Discovery and taxonomy

Edmontosaurus is one of those dinosaurs which has the longest and most complicated paleontological and taxonomical history. This latter interwaves with the genera Hadrosaurus, Anatotitan, Anatosaurus, Thespesius, Claosaurus, Trachodon, and Agathamus[1][2], and before the 1980s, Edmontosaurus was usually referred under these names . The first well-supported species which later proved to belong to Edmontosaurus was described by Othniel Charles Marsh in 1892 under the name Claosaurus annectens[3].

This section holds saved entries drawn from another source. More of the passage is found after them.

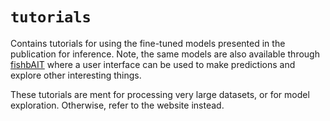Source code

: # `tutorials`
Contains tutorials for using the fine-tuned models presented in the publication for inference. Note, the same models are also available through [fishbAIT](https://fishbait.streamlit.app/) where a user interface can be used to make predictions and explore other interesting things. 

These tutorials are ment for processing very large datasets, or for model exploration. Otherwise, refer to the website instead. 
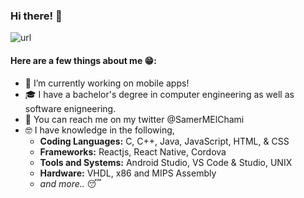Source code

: ### Hi there! 👋
![url](https://media.giphy.com/media/xT9IgG50Fb7Mi0prBC/giphy.gif)

#### Here are a few things about me 😁:

- 📱 I’m currently working on mobile apps!
- 🎓 I have a bachelor's degree in computer engineering as well as software enigneering.
- 👋 You can reach me on my twitter @SamerMElChami
- 🤓 I have knowledge in the following, 
     - **Coding Languages:** C, C++, Java, JavaScript, HTML, & CSS
     - **Frameworks:** Reactjs, React Native, Cordova
     - **Tools and Systems:** Android Studio, VS Code & Studio, UNIX
     - **Hardware:** VHDL, x86 and MIPS Assembly
     - *and more..* 😴

<!--
**samerelchami/samerelchami** is a ✨ _special_ ✨ repository because its `README.md` (this file) appears on your GitHub profile.

Here are some ideas to get you started:

- 🔭 I’m currently working on mobile apps.
- 🌱 I’m currently learning 
- 👯 I’m looking to collaborate on ...
- 🤔 I’m looking for help with ...
- 💬 Ask me about ...
- 📫 How to reach me: ...
- 😄 Pronouns: ...
- ⚡ Fun fact: ...
-->
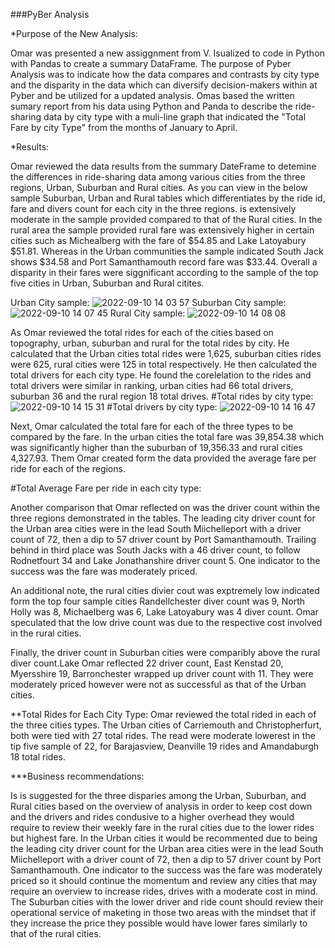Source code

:###PyBer Analysis

*Purpose of the New Analysis:

Omar was presented a new assiggnment from V. Isualized to code in Python with Pandas to create a summary DataFrame. The purpose of Pyber Analysis was to indicate how the data compares and contrasts by city type and the disparity in the data which can diversify decision-makers within at Pyber and be utilized for a updated analysis. Omas based the written sumary report from his data using Python and Panda to describe the ride-sharing data by city type with a muli-line graph that indicated the "Total Fare by city Type" from the months of January to April. 

*Results:

Omar reviewed the data results from the summary DateFrame to detemine the differences in ride-sharing data among various cities from the three regions, Urban, Suburban and Rural cities. As you can view in the below sample Suburban, Urban and Rural tables which differentiates by the ride id, fare and divers count for each city in the three regions. is extensively moderate in the sample provided compared to that of the Rural cities. In the rural area the sample provided rural fare was extensively higher in certain cities such as Michealberg with the fare of $54.85 and Lake Latoyabury $51.81. Whereas in the Urban communities the sample indicated South Jack shows $34.58 and Port Samanthamouth record fare was $33.44. Overall a disparity in their fares were siggnificant according to the sample of the top five cities in Urban, Suburban and Rural citites.

Urban City sample:
![2022-09-10 14 03 57](https://user-images.githubusercontent.com/107796290/189496094-37186003-0376-4bd0-b204-fe324d928bd5.png)
Suburban City sample:
![2022-09-10 14 07 45](https://user-images.githubusercontent.com/107796290/189496196-f9804f84-1181-45ac-9249-cb17f711b3ad.png)
Rural City sample:
![2022-09-10 14 08 08](https://user-images.githubusercontent.com/107796290/189496209-e244d865-3ee7-41a5-acf7-452a2f60d725.png)

As Omar reviewed the total rides for each of the cities based on topography, urban, suburban and rural for the total rides by city. He calculated that the Urban cities total rides were 1,625, suburban cities rides were 625, rural cities were 125 in total respectively. He then calculated the total drivers for each city type. He found the corelelation to the rides and total drivers were similar in ranking, urban cities had 66 total drivers, suburban 36 and the rural region 18 total drives. 
#Total rides by city type:
![2022-09-10 14 15 31](https://user-images.githubusercontent.com/107796290/189496451-b451d109-e5d0-4b39-9e96-5d03bf07f0f5.png)
#Total drivers by city type:
![2022-09-10 14 16 47](https://user-images.githubusercontent.com/107796290/189496486-b9f4986f-2227-4dd8-a52e-ae794254796f.png)

  Next, Omar calculated the total fare for each of the three types to be compared by the fare. In the urban cities the total fare was 39,854.38 which was significantly higher than the suburban of 19,356.33 and rural cities 4,327.93. Them Omar created form the data provided the average fare per ride for each of the regions. 
  

#Total Average Fare per ride in each city type:


Another comparison that Omar reflected on was the driver count within the three regions demonstrated in the tables. The leading city driver count for the Urban area cities were in the lead South Miichelleport with a driver count of 72, then a dip to 57 driver count by Port Samanthamouth. Trailing behind in third place was South Jacks with a 46 driver count, to follow Rodnetfourt 34 and Lake Jonathanshire driver count 5. One indicator to the success was the fare was moderately priced.


An additional note, the rural cities divier cout was exptremely low indicated form the top four sample cities Randellchester diver count was 9, North Holly was 8, Michaelberg was 6, Lake Latoyabury was 4 diver count. Omar speculated that the low drive count was due to the respective cost involved in the rural cities.



Finally, the driver count in Suburban cities were comparibly above the rural diver count.Lake Omar reflected 22 driver count, East Kenstad 20, Myersshire 19, Barronchester wrapped up driver count with 11. They were moderately priced however were not as successful as that of the Urban cities.

**Total Rides for Each City Type: Omar reviewed the total rided in each of the three cities types. The Urban cities of Carriemouth and Christopherfurt, both were tied with 27 total rides. The read were moderate lowerest in the tip five sample of 22, for Barajasview, Deanville 19 rides and Amandaburgh 18 total rides.


***Business recommendations:

Is is suggested for the three disparies among the Urban, Suburban, and Rural cities based on the overview of analysis in order to keep cost down and the drivers and rides condusive to a higher overhead they would require to review their weekly fare in the rural cities due to the lower rides but highest fare. In the Urban cities it would be recommented due to being the leading city driver count for the Urban area cities were in the lead South Miichelleport with a driver count of 72, then a dip to 57 driver count by Port Samanthamouth. One indicator to the success was the fare was moderately priced so it should continue the momentum and review any cities that may require an overview to increase rides, drives with a moderate cost in mind. The Suburban cities with the lower driver and ride count should review their operational service of maketing in those two areas with the mindset that if they increase the price they possible would have lower fares similarly to that of the rural cities.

The holotype of the species was a skeleton with a partial skull-roof, and an other skull and skeleton was designated as paratype, both found by John Bell Hatcher in the late Maastrichtian-age Upper Cretaceous Lance Formation, Wyoming. These fossil remains become in 1901 and 1904 the first two essentially complete mounted dinosaur skeletons in the United States[4]. In the dawn of the 20th century, in 1908 and 1910, two new fossil skeleton was found by Charles Hazelius Sternberg and his sons in the Lance Formation, one with skin impressions. These were purchased by the British Natural History Museum in the U.K. and the Senckenberg Museum in Germany. The genus Edmontosaurus itself was described by Lawrence Lambe in 1917 based on two partial skeletons from the Edmonton Formation (now Horseshoe Formation), southern Alberta, Canada, and its type species was Edmontosaurus regalis[5].

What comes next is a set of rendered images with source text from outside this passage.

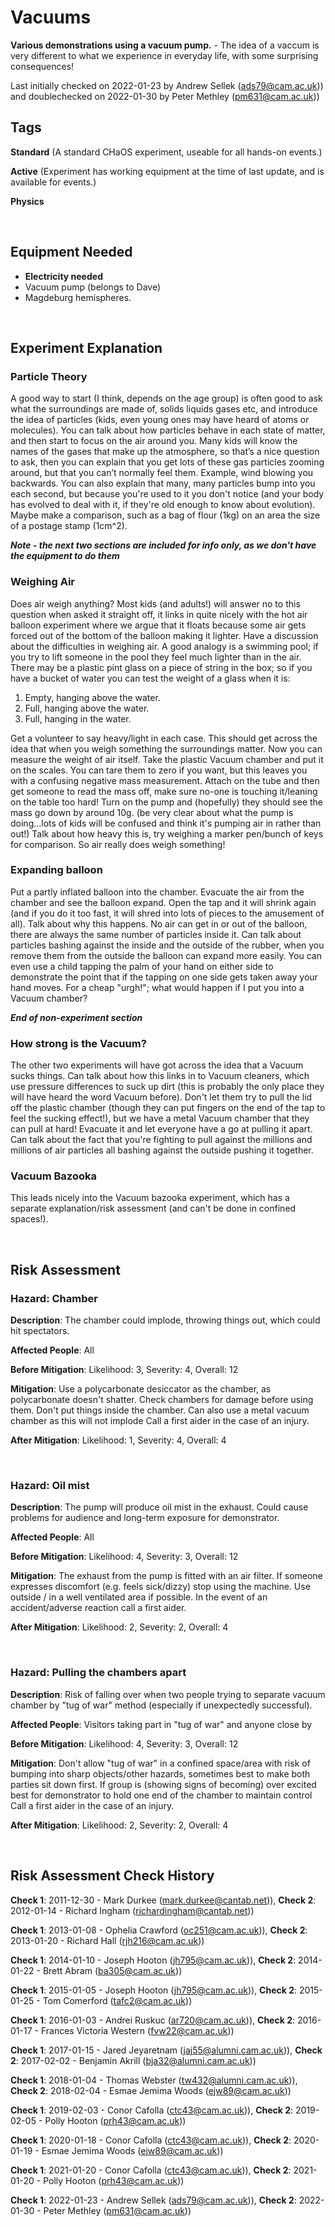 # Vacuums

**Various demonstrations using a vacuum pump.** - The idea of a vaccum is very different to what we experience in everyday life, with some surprising consequences!

Last initially checked on 2022-01-23 by Andrew Sellek (ads79@cam.ac.uk)) and doublechecked on 2022-01-30 by Peter Methley (pm631@cam.ac.uk))

## Tags
<!--- Start Tags (DO NOT REMOVE THIS COMMENT) --->

**Standard** (A standard CHaOS experiment, useable for all hands-on events.)

**Active** (Experiment has working equipment at the time of last update, and is available for events.)

**Physics**
<!--- End Tags (DO NOT REMOVE THIS COMMENT) --->

<br/>

## Equipment Needed 
- **Electricity needed**
- Vacuum pump (belongs to Dave)
- Magdeburg hemispheres.

<br/>

## Experiment Explanation 

### Particle Theory



A good way to start (I think, depends on the age group) is often good to ask what the surroundings are made of, solids liquids gases etc, and introduce the idea of particles (kids, even young ones may have heard of atoms or molecules). You can talk about how particles behave in each state of matter, and then start to focus on the air around you. Many kids will know the names of the gases that make up the atmosphere, so that’s a nice question to ask, then you can explain that you get lots of these gas particles zooming around, but that you can’t normally feel them. Example, wind blowing you backwards. You can also explain that many, many particles bump into you each second, but because you're used to it you don't notice (and your body has evolved to deal with it, if they're old enough to know about evolution). Maybe make a comparison, such as a bag of flour (1kg) on an area the size of a postage stamp (1cm^2).

***Note - the next two sections are included for info only, as we don't have the equipment to do them***

### Weighing Air


Does air weigh anything? Most kids (and adults!) will answer no to this question when asked it straight off, it links in quite nicely with the hot air balloon experiment where we argue that it floats because some air gets forced out of the bottom of the balloon making it lighter. Have a discussion about the difficulties in weighing air. A good analogy is a swimming pool; if you try to lift someone in the pool they feel much lighter than in the air. There may be a plastic pint glass on a piece of string in the box; so if you have a bucket of water you can test the weight of a glass when it is:

1. Empty, hanging above the water.
2. Full, hanging above the water.
3. Full, hanging in the water.



Get a volunteer to say heavy/light in each case. This should get across the idea that when you weigh something the surroundings matter. Now you can measure the weight of air itself. Take the plastic Vacuum chamber and put it on the scales. You can tare them to zero if you want, but this leaves you with a confusing negative mass measurement. Attach on the tube and then get someone to read the mass off, make sure no-one is touching it/leaning on the table too hard! Turn on the pump and (hopefully) they should see the mass go down by around 10g. (be very clear about what the pump is doing...lots of kids will be confused and think it's pumping air in rather than out!) Talk about how heavy this is, try weighing a marker pen/bunch of keys for comparison. So air really does weigh something!

### Expanding balloon


Put a partly inflated balloon into the chamber. Evacuate the air from the chamber and see the balloon expand. Open the tap and it will shrink again (and if you do it too fast, it will shred into lots of pieces to the amusement of all). Talk about why this happens. No air can get in or out of the balloon, there are always the same number of particles inside it. Can talk about particles bashing against the inside and the outside of the rubber, when you remove them from the outside the balloon can expand more easily. You can even use a child tapping the palm of your hand on either side to demonstrate the point that if the tapping on one side gets taken away your hand moves. For a cheap "urgh!"; what would happen if I put you into a Vacuum chamber?

***End of non-experiment section***

### How strong is the Vacuum?


The other two experiments will have got across the idea that a Vacuum sucks things. Can talk about how this links in to Vacuum cleaners, which use pressure differences to suck up dirt (this is probably the only place they will have heard the word Vacuum before). Don't let them try to pull the lid off the plastic chamber (though they can put fingers on the end of the tap to feel the sucking effect!), but we have a metal Vacuum chamber that they can pull at hard! Evacuate it and let everyone have a go at pulling it apart. Can talk about the fact that you're fighting to pull against the millions and millions of air particles all bashing against the outside pushing it together.

### Vacuum Bazooka


This leads nicely into the Vacuum bazooka experiment, which has a separate explanation/risk assessment (and can't be done in confined spaces!).

<br/>

## Risk Assessment

### **Hazard**: Chamber

**Description**: The chamber could implode, throwing things out, which could hit spectators.

**Affected People**: All

**Before Mitigation**: Likelihood: 3, Severity: 4, Overall: 12

**Mitigation**: Use a polycarbonate desiccator as the chamber, as polycarbonate doesn't shatter. Check chambers for damage before using them. Don't put things inside the chamber.
Can also use a metal vacuum chamber as this will not implode
Call a first aider in the case of an injury.

**After Mitigation**: Likelihood: 1, Severity: 4, Overall: 4

<br/>

### **Hazard**: Oil mist

**Description**: The pump will produce oil mist in the exhaust.  Could cause problems for audience and long-term exposure for demonstrator.

**Affected People**: All

**Before Mitigation**: Likelihood: 4, Severity: 3, Overall: 12

**Mitigation**: The exhaust from the pump is fitted with an air filter.
If someone expresses discomfort (e.g. feels sick/dizzy) stop using the machine.
Use outside / in a well ventilated area if possible.
In the event of an accident/adverse reaction call a first aider.

**After Mitigation**: Likelihood: 2, Severity: 2, Overall: 4

<br/>

### **Hazard**: Pulling the chambers apart

**Description**: Risk of falling over when two people trying to separate vacuum chamber by "tug of war" method (especially if unexpectedly successful).

**Affected People**: Visitors taking part in "tug of war" and anyone close by

**Before Mitigation**: Likelihood: 4, Severity: 3, Overall: 12

**Mitigation**: Don't allow "tug of war" in a confined space/area with risk of bumping into sharp objects/other hazards, sometimes best to make both parties sit down first. If group is (showing signs of becoming) over excited best for demonstrator to hold one end of the chamber to maintain control
Call a first aider in the case of an injury.

**After Mitigation**: Likelihood: 2, Severity: 2, Overall: 4

<br/>

## Risk Assessment Check History 

**Check 1**: 2011-12-30 - Mark Durkee (mark.durkee@cantab.net)), **Check 2**: 2012-01-14 - Richard Ingham (richardingham@cantab.net))

**Check 1**: 2013-01-08 - Ophelia Crawford (oc251@cam.ac.uk)), **Check 2**: 2013-01-20 - Richard Hall (rjh216@cam.ac.uk))

**Check 1**: 2014-01-10 - Joseph Hooton (jh795@cam.ac.uk)), **Check 2**: 2014-01-22 - Brett Abram (ba305@cam.ac.uk))

**Check 1**: 2015-01-05 - Joseph Hooton (jh795@cam.ac.uk)), **Check 2**: 2015-01-25 - Tom Comerford (tafc2@cam.ac.uk))

**Check 1**: 2016-01-03 - Andrei Ruskuc (ar720@cam.ac.uk)), **Check 2**: 2016-01-17 - Frances Victoria Western (fvw22@cam.ac.uk))

**Check 1**: 2017-01-15 - Jared Jeyaretnam (jaj55@alumni.cam.ac.uk)), **Check 2**: 2017-02-02 - Benjamin Akrill (bja32@alumni.cam.ac.uk))

**Check 1**: 2018-01-04 - Thomas Webster (tw432@alumni.cam.ac.uk)), **Check 2**: 2018-02-04 - Esmae Jemima Woods (ejw89@cam.ac.uk))

**Check 1**: 2019-02-03 - Conor Cafolla (ctc43@cam.ac.uk)), **Check 2**: 2019-02-05 - Polly Hooton (prh43@cam.ac.uk))

**Check 1**: 2020-01-18 - Conor Cafolla (ctc43@cam.ac.uk)), **Check 2**: 2020-01-19 - Esmae Jemima Woods (ejw89@cam.ac.uk))

**Check 1**: 2021-01-20 - Conor Cafolla (ctc43@cam.ac.uk)), **Check 2**: 2021-01-20 - Polly Hooton (prh43@cam.ac.uk))

**Check 1**: 2022-01-23 - Andrew Sellek (ads79@cam.ac.uk)), **Check 2**: 2022-01-30 - Peter Methley (pm631@cam.ac.uk))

In 1942 a new genus, Anatosaurus was erected in order to include those crestless and duck-billed hadrosaurids, that did not fit well into the previous genera. Claosaurus annectens was the type species of the new genus, as Anatosaurus annectens[6]. This new genus was widely accepted until the results of Michael K. Brett-Surman, who re-examined the fossil material of these hadrosaurian dinosaurs. He found that Anatosaurus annectens, amongst some other species, actually belonged to Edmontosaurus, while the remaining species of Anatosaurus were split between other genera[7].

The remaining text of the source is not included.